Copy out the entries that follow exactly, leaving every picture behind.

── Records for processing ──

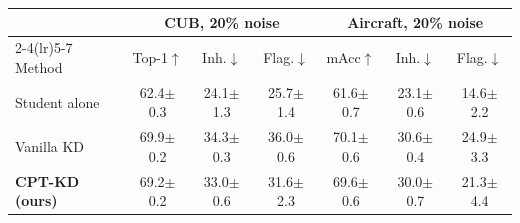 \begin{tabular}{l ccc ccc}
\toprule
 & \multicolumn{3}{c}{CUB, 20\% noise} & \multicolumn{3}{c}{Aircraft, 20\% noise} \\
\cmidrule(lr){2-4}\cmidrule(lr){5-7}
Method & Top-1$\uparrow$ & Inh.$\downarrow$ & Flag.$\downarrow$ & mAcc$\uparrow$ & Inh.$\downarrow$ & Flag.$\downarrow$ \\
\midrule
Student alone & 62.4{\scriptsize$\pm$0.3} & 24.1{\scriptsize$\pm$1.3} & 25.7{\scriptsize$\pm$1.4} & 61.6{\scriptsize$\pm$0.7} & 23.1{\scriptsize$\pm$0.6} & 14.6{\scriptsize$\pm$2.2} \\
Vanilla KD & 69.9{\scriptsize$\pm$0.2} & 34.3{\scriptsize$\pm$0.3} & 36.0{\scriptsize$\pm$0.6} & 70.1{\scriptsize$\pm$0.6} & 30.6{\scriptsize$\pm$0.4} & 24.9{\scriptsize$\pm$3.3} \\
\textbf{CPT-KD (ours)} & 69.2{\scriptsize$\pm$0.2} & 33.0{\scriptsize$\pm$0.6} & 31.6{\scriptsize$\pm$2.3} & 69.6{\scriptsize$\pm$0.6} & 30.0{\scriptsize$\pm$0.7} & 21.3{\scriptsize$\pm$4.4} \\
\bottomrule
\end{tabular}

───

▸ Response to the task
 \begin{tabular}{l ccc ccc}
\toprule
 & \multicolumn{3}{c}{CUB, 20\% noise} & \multicolumn{3}{c}{Aircraft, 20\% noise} \\
\cmidrule(lr){2-4}\cmidrule(lr){5-7}
Method & Top-1$\uparrow$ & Inh.$\downarrow$ & Flag.$\downarrow$ & mAcc$\uparrow$ & Inh.$\downarrow$ & Flag.$\downarrow$ \\
\midrule
Student alone & 62.4{\scriptsize$\pm$0.3} & 24.1{\scriptsize$\pm$1.3} & 25.7{\scriptsize$\pm$1.4} & 61.6{\scriptsize$\pm$0.7} & 23.1{\scriptsize$\pm$0.6} & 14.6{\scriptsize$\pm$2.2} \\
Vanilla KD & 69.9{\scriptsize$\pm$0.2} & 34.3{\scriptsize$\pm$0.3} & 36.0{\scriptsize$\pm$0.6} & 70.1{\scriptsize$\pm$0.6} & 30.6{\scriptsize$\pm$0.4} & 24.9{\scriptsize$\pm$3.3} \\
\textbf{CPT-KD (ours)} & 69.2{\scriptsize$\pm$0.2} & 33.0{\scriptsize$\pm$0.6} & 31.6{\scriptsize$\pm$2.3} & 69.6{\scriptsize$\pm$0.6} & 30.0{\scriptsize$\pm$0.7} & 21.3{\scriptsize$\pm$4.4} \\
\bottomrule
\end{tabular}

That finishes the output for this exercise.